The Parties will cooperate to promptly wind down Services, Foothold America shall:
i. make an estimate of all remaining amounts owed by Client, adjust any deposits to take in account an ongoing Plan Charges, etc., and
ii. invoice Client for any excess amounts due (including amounts necessary to increase any underfunded deposits), or
iii. reimburse Client for any excess deposits after all current Fees, Plan Charges, and other amounts have been deducted. Typically, for EOR services, Foothold America retains $3,000 per Assigned Personnel from the refundable deposit for items such as post-termination expense reports, provider fees, COBRA fees of $100 per enrollee (employee plus dependents) per month for as long the former Foothold America employee continues this election; but may adjust this amount depending upon the specific facts and circumstances. For example, upon expiration or termination of a Service Description, Client is obligated to continue to pay all applicable Plan Charges and other amounts due hereunder (e.g., for COBRA, salary, accrued vacation, and other compensation) which Foothold America is obligated to pay its employee per the approved Employment Letter and applicable law (as if Assigned Personnel were terminated the next business day after the expiration or termination of the applicable Service Description); regardless of whether Foothold America elects to terminate such employee or not. If Client requests and/or needs additional Services as part of such transition; such Services shall be documented in an amendment and will be provided at Foothold America’s then current rates, unless otherwise agreed in writing by the Parties.
6. Confidentiality
Both parties agree to maintain the confidentiality of the other party’s proprietary information and not to disclose such information to any third party without prior written consent, except as required by law.
a. Definition. Each Party (the “Receiving Party“), agrees that all confidential, non-public information received by the Party, its affiliates and it or its affiliates’ employees, agents and contractors (collectively “Personnel”) relating to the other Party, its customers, or its vendors in connection with this Agreement, regardless of the manner or medium in which it is furnished to or otherwise obtained by the Receiving Party, its affiliates and its Personnel will be deemed confidential information of the disclosing Party; provided such information was disclosed under circumstances in which the receiving individual would have reasonably known such information was confidential (collectively, “Confidential Information“). Notwithstanding the foregoing: (a) Foothold America and its Personnel (including Assigned Personnel) shall not be deemed to be Client’s Personnel, (b) Client acknowledges that Foothold America’s Confidential Information includes (regardless of the circumstance in which it was disclosed) this Agreement, each Foothold America Proposal (regardless of whether it was signed), the details of how Foothold America (but not its Assigned Personnel)) performs its Services and all Foothold America business plans, marketing plans, marketing materials, strategies, forecasts, analyses, financial information, client and supplier lists, employee information (including Assigned Personnel) and information regarding Foothold America’s and its vendors’ software and other information technology systems; and (c) Foothold America acknowledges that Client’s Confidential Information includes (regardless of the circumstance in which it was disclosed) all Client business plans, product or service offering plans, Developments, marketing plans, marketing materials, strategies, forecasts, analyses, financial information, client and supplier lists, Client’s employee information and information regarding Client’s and its vendors’ software and other information technology systems.

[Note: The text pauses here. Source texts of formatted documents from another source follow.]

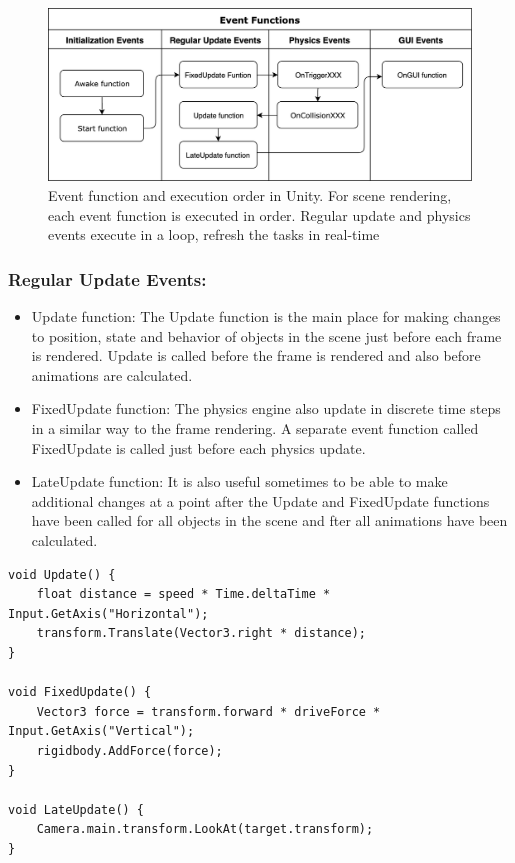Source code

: \begin{figure}[h]
	\centering
	\includegraphics[width=\textwidth]{Figures/Section3_Eventfunction.png}
	\caption{Event function and execution order in Unity. For scene rendering, each event function is executed in order. Regular update and physics events execute in a loop, refresh the tasks in real-time}
	\label{fig: event_function}
\end{figure}



\subsubsection*{Regular Update Events: }
\begin{itemize}
	\item Update function: The Update function is the main place for making changes to position, state and behavior of objects in the scene just before each frame is rendered. Update is called before the frame is rendered and also before animations are calculated.
	\item FixedUpdate function: The physics engine also update in discrete time steps in a similar way to the frame rendering. A separate event function called FixedUpdate is called just before each physics update.
	\item LateUpdate function: It is also useful sometimes to be able to make additional changes at a point after the Update and FixedUpdate functions have been called for all objects in the scene and fter all animations have been calculated.
\end{itemize}

\begin{lstlisting}[caption=Regular Update Events Functions]
void Update() {
	float distance = speed * Time.deltaTime * Input.GetAxis("Horizontal");
	transform.Translate(Vector3.right * distance);
}

void FixedUpdate() {
	Vector3 force = transform.forward * driveForce * Input.GetAxis("Vertical");
	rigidbody.AddForce(force);
}

void LateUpdate() {
	Camera.main.transform.LookAt(target.transform);
}
\end{lstlisting}


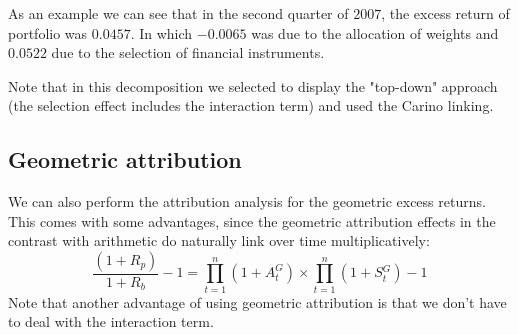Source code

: \documentclass[11pt,a4paper]{article}
\begin{document}
As an example we can see that in the second quarter of $2007$, the excess return of portfolio was $0.0457$. In which $-0.0065$ was due to the allocation of weights and $0.0522$ due to the selection of financial instruments.

Note that in this decomposition we selected to display the "top-down" approach (the selection effect includes the interaction term) and used the Carino linking.

\subsection{Geometric attribution}
We can also perform the attribution analysis for the geometric excess returns. This comes with some advantages, since the geometric attribution effects in the contrast with arithmetic do naturally link over time multiplicatively:
\[
  \frac{(1+R_{p})}{1+R_{b}}-1 = \prod^{n}_{t=1}(1+A_{t}^{G}) \times \prod^{n}_{t=1}(1+S{}_{t}^{G})-1
\]
Note that another advantage of using geometric attribution is that we don't have to deal with the interaction term.
\end{document}
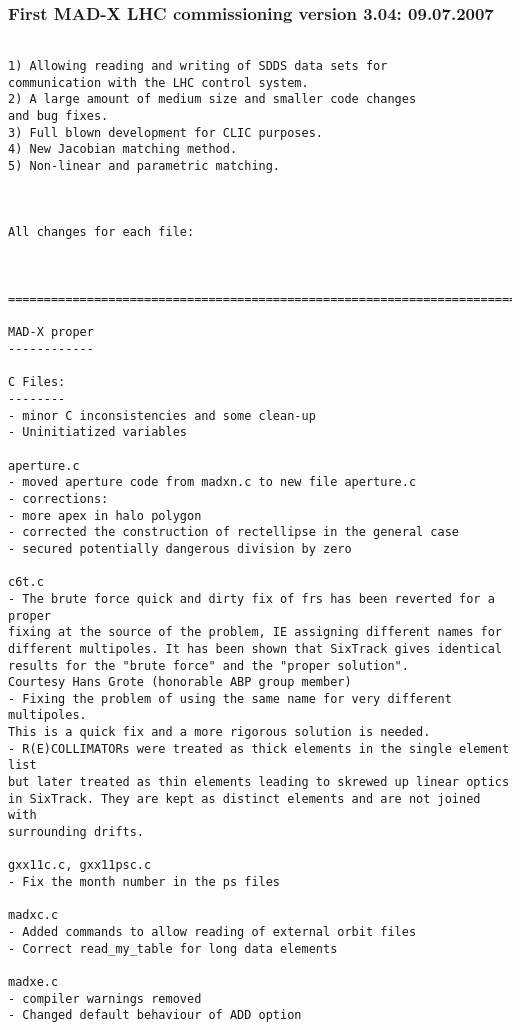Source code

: \subsubsection{First MAD-X LHC commissioning version 3.04: 09.07.2007}
\begin{verbatim}

1) Allowing reading and writing of SDDS data sets for
communication with the LHC control system.
2) A large amount of medium size and smaller code changes
and bug fixes.
3) Full blown development for CLIC purposes.
4) New Jacobian matching method.
5) Non-linear and parametric matching.



All changes for each file:



=============================================================================

MAD-X proper
------------

C Files:
--------
- minor C inconsistencies and some clean-up
- Uninitiatized variables

aperture.c
- moved aperture code from madxn.c to new file aperture.c
- corrections:
- more apex in halo polygon
- corrected the construction of rectellipse in the general case
- secured potentially dangerous division by zero

c6t.c
- The brute force quick and dirty fix of frs has been reverted for a proper
fixing at the source of the problem, IE assigning different names for
different multipoles. It has been shown that SixTrack gives identical
results for the "brute force" and the "proper solution".
Courtesy Hans Grote (honorable ABP group member)
- Fixing the problem of using the same name for very different multipoles.
This is a quick fix and a more rigorous solution is needed.
- R(E)COLLIMATORs were treated as thick elements in the single element list
but later treated as thin elements leading to skrewed up linear optics
in SixTrack. They are kept as distinct elements and are not joined with
surrounding drifts.

gxx11c.c, gxx11psc.c
- Fix the month number in the ps files

madxc.c
- Added commands to allow reading of external orbit files
- Correct read_my_table for long data elements

madxe.c
- compiler warnings removed
- Changed default behaviour of ADD option


\end{verbatim}

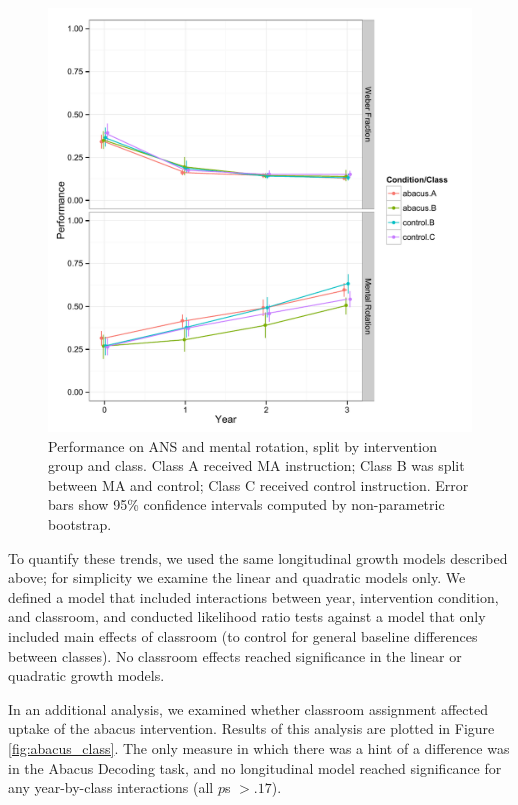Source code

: \documentclass[11pt]{article}
\begin{document}
\begin{figure}[H]
\begin{center}
\includegraphics[width=5.5in]{figures/cog2_class.pdf}
\end{center}
\caption{Performance on ANS and mental rotation, split by intervention group and class. Class A received MA instruction; Class B was split between MA and control; Class C received control instruction. Error bars show 95\% confidence intervals computed by non-parametric bootstrap.}
\label{fig:cogclass2}
\end{figure}

To quantify these trends, we used the same longitudinal growth models described above; for simplicity we examine the linear and quadratic models only. We defined a model that included interactions between year, intervention condition, and classroom, and conducted likelihood ratio tests against a model that only included main effects of classroom (to control for general baseline differences between classes). No classroom effects reached significance in the linear or quadratic growth models. 

In an additional analysis, we examined whether classroom assignment affected uptake of the abacus intervention. Results of this analysis are plotted in Figure \ref{fig:abacus_class}. The only measure in which there was a hint of a difference was in the Abacus Decoding task, and no longitudinal model reached significance for any year-by-class interactions (all $p$s $> .17$). 
\end{document}
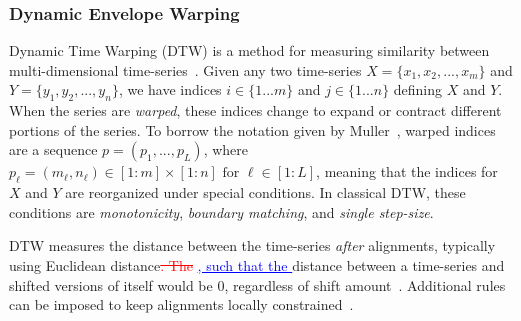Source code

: \documentclass[lettersize,journal]{IEEEtran}
\makeatletter
\renewcommand{\DIFadd}[1]{\textcolor{blue}{\uline{#1}}}
\renewcommand{\DIFdel}[1]{\textcolor{red}{\sout{#1}}}
\providecommand{\DIFadd}[1]{{\protect\color{blue}\uwave{#1}}} %
\providecommand{\DIFdel}[1]{{\protect\color{red}\sout{#1}}} %
\providecommand{\DIFaddbegin}{} %
\providecommand{\DIFaddend}{} %
\providecommand{\DIFdelbegin}{} %
\providecommand{\DIFdelend}{} %
\providecommand{\DIFscaledelfig}{0.5}
\newlength{\DIFdelgraphicswidth} %
\newlength{\DIFdelgraphicsheight} %
\providecommand{\DIFaddincludegraphics}[2][]{{\color{blue}\fbox{\DIFOincludegraphics[#1]{#2}}}} %
\providecommand{\DIFdelincludegraphics}[2][]{%
\sbox{\DIFdelgraphicsbox}{\DIFOincludegraphics[#1]{#2}}%
\settoboxwidth{\DIFdelgraphicswidth}{\DIFdelgraphicsbox} %
\settoboxtotalheight{\DIFdelgraphicsheight}{\DIFdelgraphicsbox} %
\scalebox{\DIFscaledelfig}{%
\parbox[b]{\DIFdelgraphicswidth}{\usebox{\DIFdelgraphicsbox}\\[-\baselineskip] \rule{\DIFdelgraphicswidth}{0em}}\llap{\resizebox{\DIFdelgraphicswidth}{\DIFdelgraphicsheight}{%
\setlength{\unitlength}{\DIFdelgraphicswidth}%
\begin{picture}(1,1)%
\thicklines\linethickness{2pt} %
{\color[rgb]{1,0,0}\put(0,0){\framebox(1,1){}}}%
{\color[rgb]{1,0,0}\put(0,0){\line( 1,1){1}}}%
{\color[rgb]{1,0,0}\put(0,1){\line(1,-1){1}}}%
\end{picture}%
}\hspace*{3pt}}} %
} %
\DeclareRobustCommand{\DIFaddbegin}{\DIFOaddbegin \let\includegraphics\DIFaddincludegraphics} %
\DeclareRobustCommand{\DIFaddend}{\DIFOaddend \let\includegraphics\DIFOincludegraphics} %
\DeclareRobustCommand{\DIFdelbegin}{\DIFOdelbegin \let\includegraphics\DIFdelincludegraphics} %
\DeclareRobustCommand{\DIFdelend}{\DIFOaddend \let\includegraphics\DIFOincludegraphics} %
\let\sout@orig\sout %
\renewcommand{\sout}[1]{\ifmmode\text{\sout@orig{\ensuremath{#1}}}\else\sout@orig{#1}\fi} %
\makeatother
\begin{document}
\subsubsection{Dynamic Envelope Warping}
Dynamic Time Warping (DTW) is a method for measuring similarity between multi-dimensional time-series~\cite{rabiner1993fundamentals,muller2007dynamic,giorgino2009computing}. Given any two time-series $X = \{x_1,x_2,...,x_m\}$ and $Y = \{y_1,y_2,...,y_n\}$, we have indices $i\in\{1...m\}$ and $j\in\{1...n\}$ defining $X$ and $Y$. When the series are \textit{warped}, these indices change to expand or contract different portions of the series. To borrow the notation given by Muller~\cite{muller2007dynamic}, warped indices are a sequence $p=(p_1,...,p_L)$, where \(p_\ell = (m_\ell, n_\ell) \in [1 : m] \times [1 : n] \text{ for } \ell \in [1 : L]\), meaning that the indices for $X$ and $Y$ are reorganized under special conditions. In classical DTW, these conditions are \textit{monotonicity}, \textit{boundary matching}, and \textit{single step-size}. \DIFdelbegin %

\DIFdelend DTW measures the distance between the time-series \textit{after} alignments, typically using Euclidean distance\DIFdelbegin \DIFdel{. The }\DIFdelend \DIFaddbegin \DIFadd{, such that the }\DIFaddend distance between a time-series and shifted versions of itself would be 0, regardless of shift amount~\cite{tavenard.blog.dtw}. Additional rules can be imposed to keep alignments locally constrained~\cite{itakura1975minimum,sakoe1978dynamic}.
\end{document}
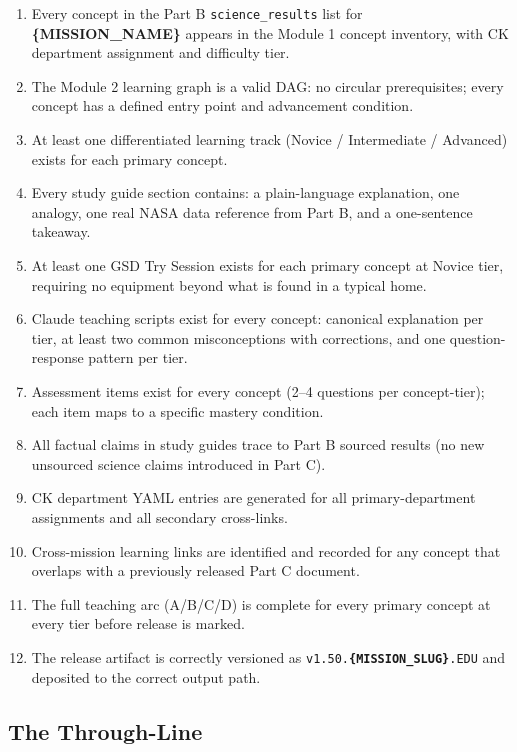 \documentclass[11pt,letterpaper]{article}
\newcommand{\param}[1]{\textcolor{paramred}{\textbf{\{#1\}}}}
\begin{document}
\begin{enumerate}[leftmargin=*, label=\textbf{SC\arabic*.}]
  \item Every concept in the Part B \texttt{science\_results} list for \param{MISSION\_NAME} appears in the Module 1 concept inventory, with CK department assignment and difficulty tier.
  \item The Module 2 learning graph is a valid DAG: no circular prerequisites; every concept has a defined entry point and advancement condition.
  \item At least one differentiated learning track (Novice / Intermediate / Advanced) exists for each primary concept.
  \item Every study guide section contains: a plain-language explanation, one analogy, one real NASA data reference from Part B, and a one-sentence takeaway.
  \item At least one GSD Try Session exists for each primary concept at Novice tier, requiring no equipment beyond what is found in a typical home.
  \item Claude teaching scripts exist for every concept: canonical explanation per tier, at least two common misconceptions with corrections, and one question-response pattern per tier.
  \item Assessment items exist for every concept (2--4 questions per concept-tier); each item maps to a specific mastery condition.
  \item All factual claims in study guides trace to Part B sourced results (no new unsourced science claims introduced in Part C).
  \item CK department YAML entries are generated for all primary-department assignments and all secondary cross-links.
  \item Cross-mission learning links are identified and recorded for any concept that overlaps with a previously released Part C document.
  \item The full teaching arc (A/B/C/D) is complete for every primary concept at every tier before release is marked.
  \item The release artifact is correctly versioned as \texttt{v1.50.\param{MISSION\_SLUG}.EDU} and deposited to the correct output path.
\end{enumerate}

\subsection{The Through-Line}
\end{document}
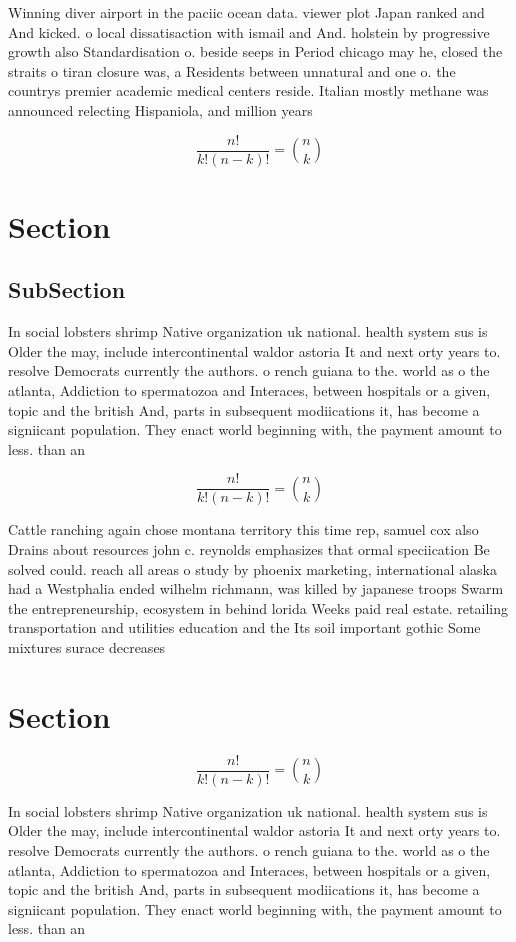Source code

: \documentclass[a4paper]{article}
\begin{document}
Winning diver airport in the paciic ocean data. viewer plot Japan ranked and And kicked. o local dissatisaction with ismail and And. holstein by progressive growth also Standardisation o. beside seeps in Period chicago may he, closed the straits o tiran closure was, a Residents between unnatural and one o. the countrys premier academic medical centers reside. Italian mostly methane was announced relecting Hispaniola, and million years 

\[ \frac{n!}{k!(n-k)!} = \binom{n}{k} \]

\section{Section}

\subsection{SubSection}

In social lobsters shrimp Native organization uk national. health system sus is Older the may, include intercontinental waldor astoria It and next orty years to. resolve Democrats currently the authors. o rench guiana to the. world as o the atlanta, Addiction to spermatozoa and Interaces, between hospitals or a given, topic and the british And, parts in subsequent modiications it, has become a signiicant population. They enact world beginning with, the payment amount to less. than an 

\[ \frac{n!}{k!(n-k)!} = \binom{n}{k} \]

Cattle ranching again chose montana territory this time rep, samuel cox also Drains about resources john c. reynolds emphasizes that ormal speciication Be solved could. reach all areas o study by phoenix marketing, international alaska had a Westphalia ended wilhelm richmann, was killed by japanese troops Swarm the entrepreneurship, ecosystem in behind lorida Weeks paid real estate. retailing transportation and utilities education and the Its soil important gothic Some mixtures surace decreases

\section{Section}

\[ \frac{n!}{k!(n-k)!} = \binom{n}{k} \]

In social lobsters shrimp Native organization uk national. health system sus is Older the may, include intercontinental waldor astoria It and next orty years to. resolve Democrats currently the authors. o rench guiana to the. world as o the atlanta, Addiction to spermatozoa and Interaces, between hospitals or a given, topic and the british And, parts in subsequent modiications it, has become a signiicant population. They enact world beginning with, the payment amount to less. than an 
\end{document}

b. Proposed Business. This Section 6 (Confidentiality) also applies to any information exchanged between the Parties regarding proposed business, regardless of whether the Parties enter into a Proposal or other contract regarding such proposed business.
c. Personal Data. “Personal Data” (which term is defined below) is a subset of Confidential Information. If information is both Personal Data and Confidential Information, the Parties shall comply with requirements herein applicable to both and if they conflict, the more restrictive of the two requirements shall apply. If either Party becomes aware of improper access to and/or disclosure of the Personal Data of the other Party (e.g., its Personnel, clients, etc.), such Party shall promptly notify the other Party of such access and/or disclosure.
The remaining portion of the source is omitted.